1.02No Mitigation. No Participant shall have any duty to mitigate the amounts payable under this Plan by seeking or accepting new employment or self-employment following termination. Except as specifically otherwise provided in this Plan, all amounts payable pursuant to this Plan shall be paid without reduction regardless of any amounts of salary, compensation or other amounts that may be paid or payable to the Participant as the result of the Participant’s employment by another employer or self-employment.
1.03No Duplication of Benefits. Subject to Section 10.11(f), to the extent that a Participant shall have received severance payments or other severance benefits under any other Plan or agreement of the Company before receiving severance payments or other severance benefits pursuant to Article IV or Article V, the severance payments or other severance benefits under such other Plan or agreement shall reduce (but not below zero) the corresponding severance payments or other severance benefits to which such Participant shall be entitled under Article IV or Article V. To the extent that a Participant accepts payments made
pursuant to Article IV or Article V, he shall be deemed to have waived his right to receive a corresponding amount of future severance payments or other severance benefits under any other Plan or agreement of the Company. Payments and benefits provided under the Plan shall be in lieu of any termination or severance payments or benefits for which the Participant may be eligible under any of the Plans or Policy of the Company or an Affiliate or under the Worker Adjustment Retraining Notification Act of 1988 or any similar statute or regulation.
1.04Recoupment Policy. The payments and benefits provided under this Plan shall be subject to recovery under any clawback, recovery or recoupment policy which the Company or an Employer may adopt from time to time, including without limitation the Company’s existing Recoupment Policy and any policy which the Company or an Employer may be required to adopt under Section 954 of the Dodd-Frank Wall Street Reform and Consumer Protection Act or other applicable law and the rules and regulations of the U.S. Securities and Exchange Commission thereunder or the requirements of any national securities exchange on which the Company’s common stock may be listed.
Article X
Miscellaneous
1.01Participant Information. Each Participant shall notify the Committee of his home address and each change of home address. Each Participant shall also furnish the Committee with any other information and data that the Committee considers necessary for the proper administration of the Plan. The information provided by the Participant under this Section shall be binding on the Participant, his dependents and any beneficiary for all purposes of the Plan and the Committee shall be entitled to rely on any representations regarding personal facts made by a Participant, his dependents or beneficiary, unless such representations are known to be false.

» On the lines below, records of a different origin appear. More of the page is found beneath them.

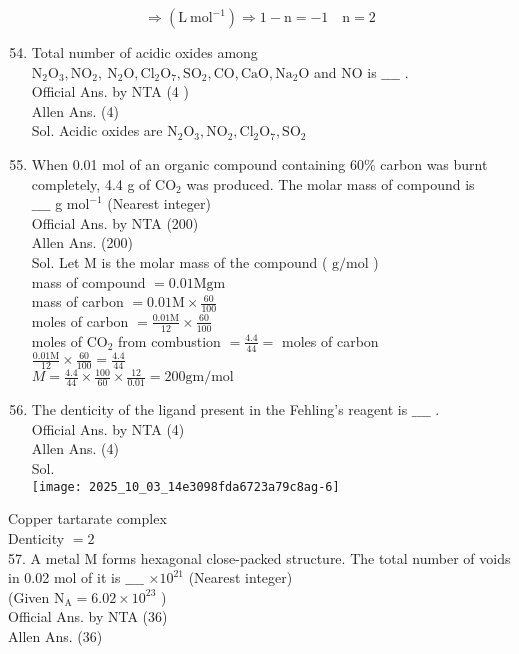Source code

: \documentclass[10pt]{article}
\begin{document}
\[
\Rightarrow\left(\mathrm{L} \mathrm{~mol}^{-1}\right) \Rightarrow 1-\mathrm{n}=-1 \quad \mathrm{n}=2
\]

\begin{enumerate}
  \setcounter{enumi}{53}
  \item Total number of acidic oxides among\\
\(\mathrm{N}_{2} \mathrm{O}_{3}, \mathrm{NO}_{2}, \mathrm{~N}_{2} \mathrm{O}, \mathrm{Cl}_{2} \mathrm{O}_{7}, \mathrm{SO}_{2}, \mathrm{CO}, \mathrm{CaO}, \mathrm{Na}_{2} \mathrm{O}\) and NO is \(\_\_\_\_\) .\\
Official Ans. by NTA (4 )\\
Allen Ans. (4)\\
Sol. Acidic oxides are \(\mathrm{N}_{2} \mathrm{O}_{3}, \mathrm{NO}_{2}, \mathrm{Cl}_{2} \mathrm{O}_{7}, \mathrm{SO}_{2}\)
  \item When 0.01 mol of an organic compound containing \(60 \%\) carbon was burnt completely, 4.4 g of \(\mathrm{CO}_{2}\) was produced. The molar mass of compound is\\
\(\_\_\_\_\) g \(\mathrm{mol}^{-1}\) (Nearest integer)\\
Official Ans. by NTA (200)\\
Allen Ans. (200)\\
Sol. Let M is the molar mass of the compound ( \(\mathrm{g} / \mathrm{mol}\) )\\
mass of compound \(=0.01 \mathrm{Mgm}\)\\
mass of carbon \(=0.01 \mathrm{M} \times \frac{60}{100}\)\\
moles of carbon \(=\frac{0.01 \mathrm{M}}{12} \times \frac{60}{100}\)\\
moles of \(\mathrm{CO}_{2}\) from combustion \(=\frac{4.4}{44}=\) moles of carbon\\
\(\frac{0.01 \mathrm{M}}{12} \times \frac{60}{100}=\frac{4.4}{44}\)\\
\(M=\frac{4.4}{44} \times \frac{100}{60} \times \frac{12}{0.01}=200 \mathrm{gm} / \mathrm{mol}\)
  \item The denticity of the ligand present in the Fehling's reagent is \(\_\_\_\_\) .\\
Official Ans. by NTA (4)\\
Allen Ans. (4)\\
Sol.\\
\texttt{[image: 2025\_10\_03\_14e3098fda6723a79c8ag-6]}
\end{enumerate}

Copper tartarate complex\\
Denticity \(=2\)\\
57. A metal M forms hexagonal close-packed structure. The total number of voids in 0.02 mol of it is \(\_\_\_\_\) \(\times 10^{21}\) (Nearest integer)\\
(Given \(\mathrm{N}_{\mathrm{A}}=6.02 \times 10^{23}\) )\\
Official Ans. by NTA (36)\\
Allen Ans. (36)
\end{document}
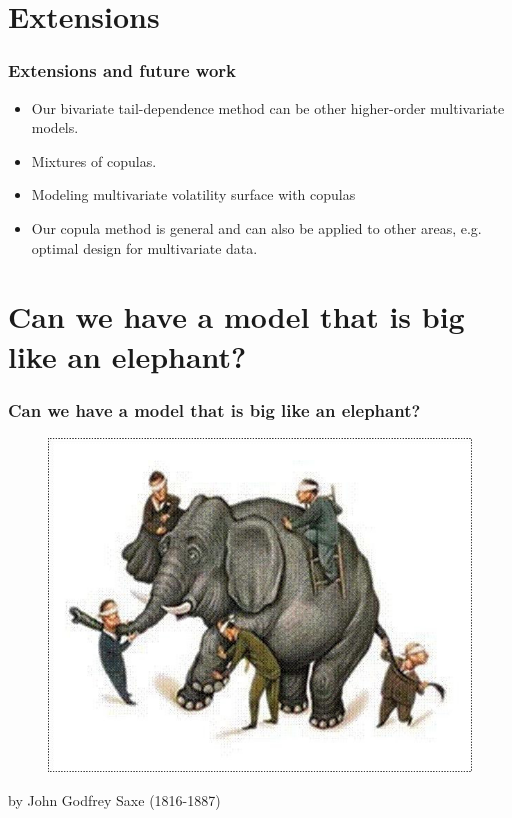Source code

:\documentclass{beamer}
\begin{document}
\section{Extensions}
\begin{frame}
  \frametitle{Extensions and future work}
  \begin{itemize}
  \item Our bivariate tail-dependence method can be other higher-order multivariate models.
  \item Mixtures of copulas.
  \item Modeling multivariate volatility surface with copulas
  \item Our copula method is general and can also be applied to other areas,
    e.g. optimal design for multivariate data.

  \end{itemize}
\end{frame}


\section{Can we have a model that is big like an elephant?}
\begin{frame}
  \frametitle{Can we have a model that is big like an elephant?}

      \begin{figure}
        \centering
        \includegraphics[height=0.8\textheight]{elephant}
      \end{figure}
\tiny{by John Godfrey Saxe (1816-1887)}
\end{frame}
\end{document}
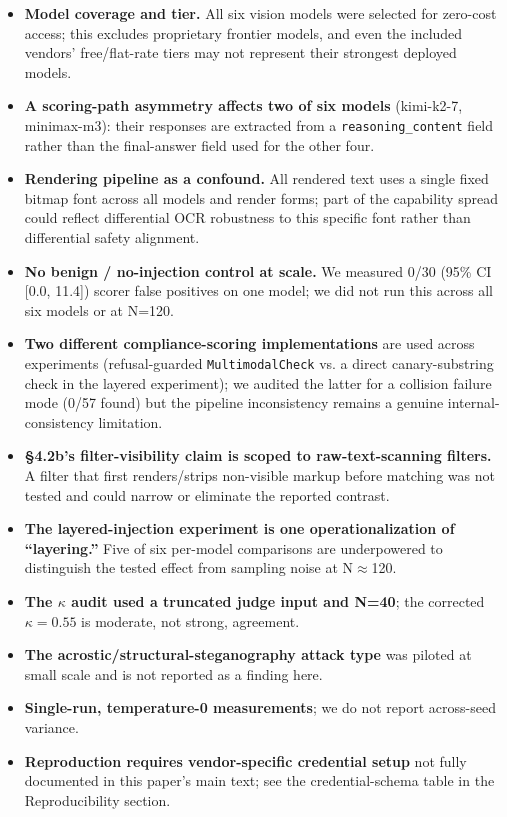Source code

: \documentclass[11pt,a4paper]{article}
\begin{document}
\begin{itemize}
\item \textbf{Model coverage and tier.} All six vision models were selected for zero-cost access; this excludes proprietary frontier models, and even the included vendors' free/flat-rate tiers may not represent their strongest deployed models.
\item \textbf{A scoring-path asymmetry affects two of six models} (kimi-k2-7, minimax-m3): their responses are extracted from a \texttt{reasoning\_content} field rather than the final-answer field used for the other four.
\item \textbf{Rendering pipeline as a confound.} All rendered text uses a single fixed bitmap font across all models and render forms; part of the capability spread could reflect differential OCR robustness to this specific font rather than differential safety alignment.
\item \textbf{No benign / no-injection control at scale.} We measured 0/30 (95\% CI [0.0, 11.4]) scorer false positives on one model; we did not run this across all six models or at N=120.
\item \textbf{Two different compliance-scoring implementations} are used across experiments (refusal-guarded \texttt{MultimodalCheck} vs. a direct canary-substring check in the layered experiment); we audited the latter for a collision failure mode (0/57 found) but the pipeline inconsistency remains a genuine internal-consistency limitation.
\item \textbf{\S 4.2b's filter-visibility claim is scoped to raw-text-scanning filters.} A filter that first renders/strips non-visible markup before matching was not tested and could narrow or eliminate the reported contrast.
\item \textbf{The layered-injection experiment is one operationalization of ``layering.''} Five of six per-model comparisons are underpowered to distinguish the tested effect from sampling noise at N$\approx$120.
\item \textbf{The $\kappa$ audit used a truncated judge input and N=40}; the corrected $\kappa=0.55$ is moderate, not strong, agreement.
\item \textbf{The acrostic/structural-steganography attack type} was piloted at small scale and is not reported as a finding here.
\item \textbf{Single-run, temperature-0 measurements}; we do not report across-seed variance.
\item \textbf{Reproduction requires vendor-specific credential setup} not fully documented in this paper's main text; see the credential-schema table in the Reproducibility section.
\end{itemize}
\end{document}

1.02Electronic Media. Under procedures authorized or approved by the Committee, any form for any notice, election, designation, or similar communication required or permitted to be given to or received from a Participant under this Plan may be communicated or made available to the Company or Participant in an electronic medium (including computer network, e-mail or voice response system) and any such communication to or from a Participant or Beneficiary through such electronic media shall be fully effective under this Plan for such purposes as such procedures shall prescribe. Any record of such communication retrieved from such electronic medium under its normal storage and retrieval parameters shall be effective as a fully authentic executed writing for all purposes of this Plan absent manifest error in the storage or retrieval process.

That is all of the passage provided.